O trono solitário do extraterrestre
Lionel Messi virou o maior artilheiro da história das Copas no jogo mais difícil do Grupo J. Se alguém ofereceria resistência à Argentina, seria justamente a Áustria. Só que não. Messi fez dois e deixou o aposentado Miroslav Klose para trás: 18 x 16. Alcançaria 19, mas desperdiçou um pênalti. Se Messi tem ponto fraco é justamente nesse fundamento.

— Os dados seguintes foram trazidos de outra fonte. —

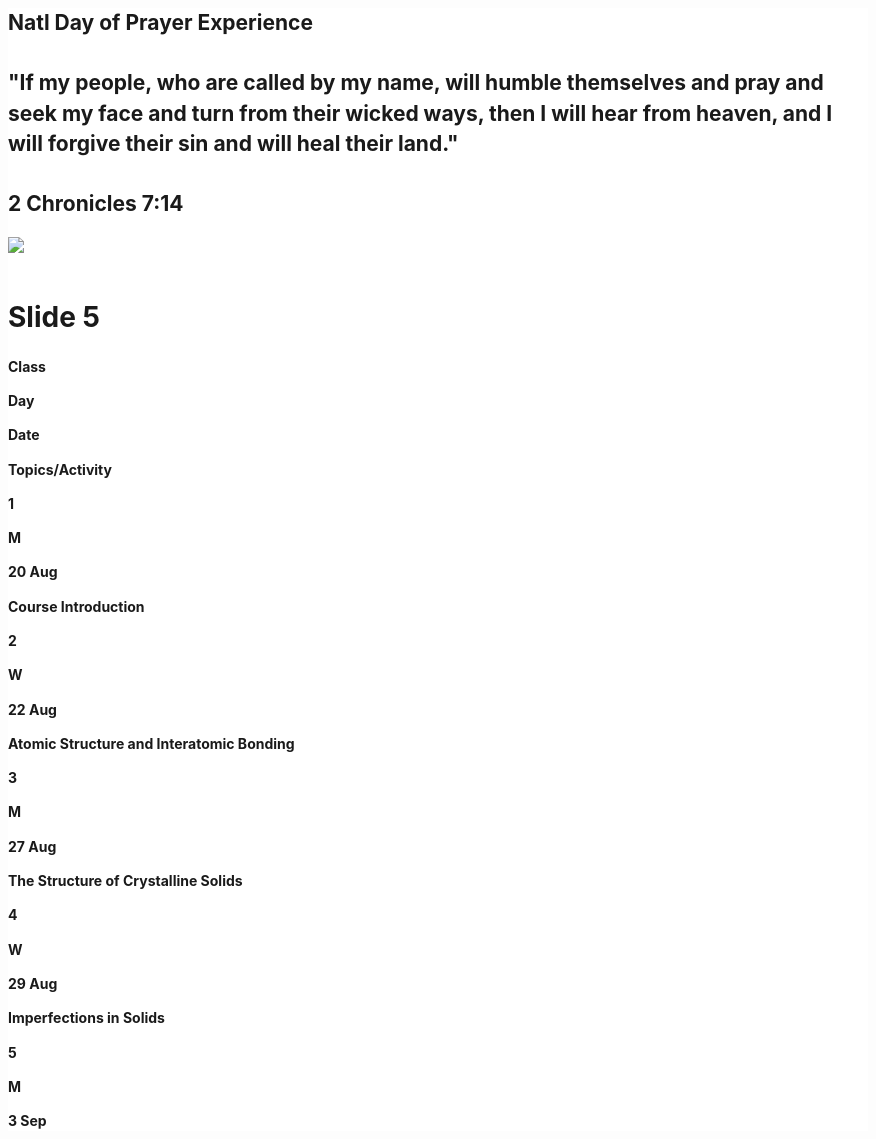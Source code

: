 ## Natl Day of Prayer Experience

## **"If my people, who are called by my name, will humble themselves and pray and seek my face and turn from their wicked ways, then I will hear from heaven, and I will forgive their sin and will heal their land."**

## **2 Chronicles 7:14**

![](./Materials%20Test%203%20Review%20&%20Test-2/img3.png)

# Slide 5

**Class**

**Day**

**Date**

**Topics/Activity**

**1**

**M**

**20 Aug**

**Course Introduction**

**2**

**W**

**22 Aug**

**Atomic Structure and Interatomic Bonding**

**3**

**M**

**27 Aug**

**The Structure of Crystalline Solids**

**4**

**W**

**29 Aug**

**Imperfections in Solids**

**5**

**M**

**3 Sep**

Ao contrário de Gerd Müller, cujo recorde durou de 1974 a 2006; e de Ronaldo, soberano de 2006 a 2014; a hegemonia de Messi parece ter prazo de validade. A menos, claro, que ele tire o atraso de seis participações em Copas na última rodada contra a estreante Jordânia. Parece mentira, mas o extraterrestre passou a Copa de 2010 inteira na África do Sul sem gol. Culpa daquela Argentina desordenada sob o comando de Diego Armando Maradona.
A obsessão e a pressa de Mbappé
Kylian Mbappé disputa o Mundial pela terceira vez. Fã de Cristiano Ronaldo, incorpora a obsessão do português pelo antagonismo a Messi. Fez cinco gols na campanha do bi da França em 2018. Balançou a rede oito vezes no vice em 2022. Com mais quatro em 2026, empata com Miroslav Klose, com quem Messi estava igualado antes do início da rodada.
A caminhada do francês tem pedágios. Ele iniciou a campanha empatado com Pelé. Ambos com 12 gols. Ultrapassou Gerd Müller (14), deixou Ronaldo, o Fenômeno (15), para trás, e colou em Miroslav Klose. Ambos têm 16. Mbappé não tem pressa. Messi faz 39 anos nesta quarta-feira. Está se despedindo da Copa. Aos 27, o francês tem pelo menos mais duas.
Conjuntos perfeitos rumo a Nova Jersey
Mais do que dois gênios, Argentina e França desfrutam de dois timaços. Como se não bastasse a individualidade, há conjunto. As duas seleções ainda não sofreram gol na Copa. Os atuais campeões marcaram cinco gols. Todos de Messi. A vice vigente também ostenta uma mão cheia de bolas na rede e ainda não foi vazada.
Eles combinam até na missão dos técnicos. Lionel Scaloni cobiça o bicampeonato. Didier Deschamps também. Se um deles conseguir, igualará o italiano Vittorio Pozzo, o único dono de prancheta campeão duas vezes da Copa do Mundo em 1934 e 1938. Dos dois, apenas Scaloni pode igualá-lo a incrível marca em edições consecutivas.
Tudo conspira por um novo Argentina e França na final.